The population boom and longer lifespans mean that more than 106 million people will be living with Alzheimer's by 2050 compared with 30 million in 2010, according to predictions.
The study, led by Carol Brayne, a professor of public health at at the University of Cambridge, looked at seven risk factors for which there was strong evidence of an association with the disease.
These were diabetes, midlife hypertension, midlife obesity, physical inactivity, depression, smoking and low educational attainment.

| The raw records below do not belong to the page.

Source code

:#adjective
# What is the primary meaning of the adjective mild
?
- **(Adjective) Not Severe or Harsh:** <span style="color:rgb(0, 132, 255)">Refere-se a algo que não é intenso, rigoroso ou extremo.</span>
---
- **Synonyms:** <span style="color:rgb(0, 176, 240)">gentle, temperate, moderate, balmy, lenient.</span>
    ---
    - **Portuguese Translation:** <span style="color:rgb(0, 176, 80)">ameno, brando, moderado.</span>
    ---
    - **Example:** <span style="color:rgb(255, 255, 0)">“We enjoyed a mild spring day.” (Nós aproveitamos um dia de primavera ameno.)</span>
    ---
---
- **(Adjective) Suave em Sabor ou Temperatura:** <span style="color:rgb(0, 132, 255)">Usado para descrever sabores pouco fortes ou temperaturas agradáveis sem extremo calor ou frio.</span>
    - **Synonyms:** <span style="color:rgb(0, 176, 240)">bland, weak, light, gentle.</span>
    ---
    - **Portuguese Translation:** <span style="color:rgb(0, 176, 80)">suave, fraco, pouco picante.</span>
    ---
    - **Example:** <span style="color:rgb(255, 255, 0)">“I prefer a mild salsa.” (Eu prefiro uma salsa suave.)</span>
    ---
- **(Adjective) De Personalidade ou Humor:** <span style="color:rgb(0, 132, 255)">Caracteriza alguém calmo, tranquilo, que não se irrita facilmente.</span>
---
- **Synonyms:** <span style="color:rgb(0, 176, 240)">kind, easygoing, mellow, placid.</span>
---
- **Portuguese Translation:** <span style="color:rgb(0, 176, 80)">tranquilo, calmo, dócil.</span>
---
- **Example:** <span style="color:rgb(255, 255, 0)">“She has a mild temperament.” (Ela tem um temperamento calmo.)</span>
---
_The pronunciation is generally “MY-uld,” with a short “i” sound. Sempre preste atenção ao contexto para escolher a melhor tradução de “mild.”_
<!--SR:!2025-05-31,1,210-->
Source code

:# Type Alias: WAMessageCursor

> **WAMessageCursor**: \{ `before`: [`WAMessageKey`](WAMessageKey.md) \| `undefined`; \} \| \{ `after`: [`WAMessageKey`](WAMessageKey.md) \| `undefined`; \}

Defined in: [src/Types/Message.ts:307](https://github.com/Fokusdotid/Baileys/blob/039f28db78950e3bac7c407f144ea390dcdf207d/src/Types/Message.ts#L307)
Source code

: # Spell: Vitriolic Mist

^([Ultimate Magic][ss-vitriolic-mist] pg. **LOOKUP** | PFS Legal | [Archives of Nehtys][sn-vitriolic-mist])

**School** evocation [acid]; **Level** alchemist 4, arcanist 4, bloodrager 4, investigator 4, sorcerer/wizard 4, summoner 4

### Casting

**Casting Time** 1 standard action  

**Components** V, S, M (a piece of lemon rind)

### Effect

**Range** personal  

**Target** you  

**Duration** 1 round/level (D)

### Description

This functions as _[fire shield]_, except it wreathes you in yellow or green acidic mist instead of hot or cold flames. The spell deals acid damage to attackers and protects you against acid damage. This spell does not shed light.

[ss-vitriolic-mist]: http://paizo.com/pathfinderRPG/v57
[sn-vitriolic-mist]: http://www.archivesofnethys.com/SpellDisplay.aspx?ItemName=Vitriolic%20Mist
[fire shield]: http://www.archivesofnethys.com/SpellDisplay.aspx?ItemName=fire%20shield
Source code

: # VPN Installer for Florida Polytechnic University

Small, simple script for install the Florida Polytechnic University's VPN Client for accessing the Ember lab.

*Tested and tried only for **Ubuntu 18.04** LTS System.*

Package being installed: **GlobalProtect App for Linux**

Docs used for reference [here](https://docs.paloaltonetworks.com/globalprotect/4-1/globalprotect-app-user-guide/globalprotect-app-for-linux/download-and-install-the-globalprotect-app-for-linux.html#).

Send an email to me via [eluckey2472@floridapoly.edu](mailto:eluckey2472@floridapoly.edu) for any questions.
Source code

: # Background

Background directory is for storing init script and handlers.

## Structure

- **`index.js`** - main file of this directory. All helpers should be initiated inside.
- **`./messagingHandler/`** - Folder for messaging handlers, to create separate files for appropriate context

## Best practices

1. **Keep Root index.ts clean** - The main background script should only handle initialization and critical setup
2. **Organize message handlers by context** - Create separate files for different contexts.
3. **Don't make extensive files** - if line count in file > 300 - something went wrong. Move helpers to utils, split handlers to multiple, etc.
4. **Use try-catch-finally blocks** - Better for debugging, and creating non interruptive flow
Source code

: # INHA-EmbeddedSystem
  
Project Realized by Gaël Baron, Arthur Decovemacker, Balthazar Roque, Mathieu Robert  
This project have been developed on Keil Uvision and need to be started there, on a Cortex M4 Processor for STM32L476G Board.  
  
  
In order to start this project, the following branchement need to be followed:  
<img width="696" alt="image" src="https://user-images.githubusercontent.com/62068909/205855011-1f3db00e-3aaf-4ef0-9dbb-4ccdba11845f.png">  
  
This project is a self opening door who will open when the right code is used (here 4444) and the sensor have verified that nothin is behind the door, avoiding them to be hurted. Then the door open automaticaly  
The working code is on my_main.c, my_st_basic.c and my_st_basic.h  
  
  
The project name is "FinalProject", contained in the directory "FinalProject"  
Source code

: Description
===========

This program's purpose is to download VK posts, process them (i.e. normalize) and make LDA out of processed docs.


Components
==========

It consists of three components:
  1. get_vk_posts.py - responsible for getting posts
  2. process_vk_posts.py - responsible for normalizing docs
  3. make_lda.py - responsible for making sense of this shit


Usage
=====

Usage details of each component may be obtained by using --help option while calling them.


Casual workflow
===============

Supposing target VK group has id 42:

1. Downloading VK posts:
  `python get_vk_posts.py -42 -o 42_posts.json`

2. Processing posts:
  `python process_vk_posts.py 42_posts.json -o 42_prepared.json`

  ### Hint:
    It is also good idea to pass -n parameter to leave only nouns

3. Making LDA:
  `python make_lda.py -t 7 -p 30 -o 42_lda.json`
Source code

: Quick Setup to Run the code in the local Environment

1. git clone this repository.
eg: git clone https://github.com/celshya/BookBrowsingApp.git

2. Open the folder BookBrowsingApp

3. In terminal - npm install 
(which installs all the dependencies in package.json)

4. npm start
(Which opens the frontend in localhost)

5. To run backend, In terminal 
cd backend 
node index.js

By reducing the relative risk from each of these factors by 10 percent, it should be possible to slash global prevalence of Alzheimer's in 2050 by 8.5 percent, preventing nine million cases, it said.
A 2011 estimate said that as many as one in two cases of Alzheimer's could be prevented through changes in lifestyle and personal wellbeing.
But the new study said that this estimate was too high, as some of the risk factors are intertwined. For instance, diabetes, hypertension and obesity are linked with physical inactivity and all in turn are influenced by educational level.
The paper is a mathematical model based on the notion that the seven risk factors are causes rather than just statistical associations - an assumption that is often fiercely debated in medicine.
"Although there is no single way to prevent dementia, we may be able to take steps to reduce our risk of developing dementia at older ages," Brayne said in a press release issued by Cambridge.
"We know what many of these factors are, and that they are often linked. "Simply tackling physical inactivity, for example, will reduce levels of obesity, hypertension and diabetes, and prevent some people from developing dementia as well as a healthier old age in general - it's a win-win situation." The paper appears in the journal The Lancet Neurology.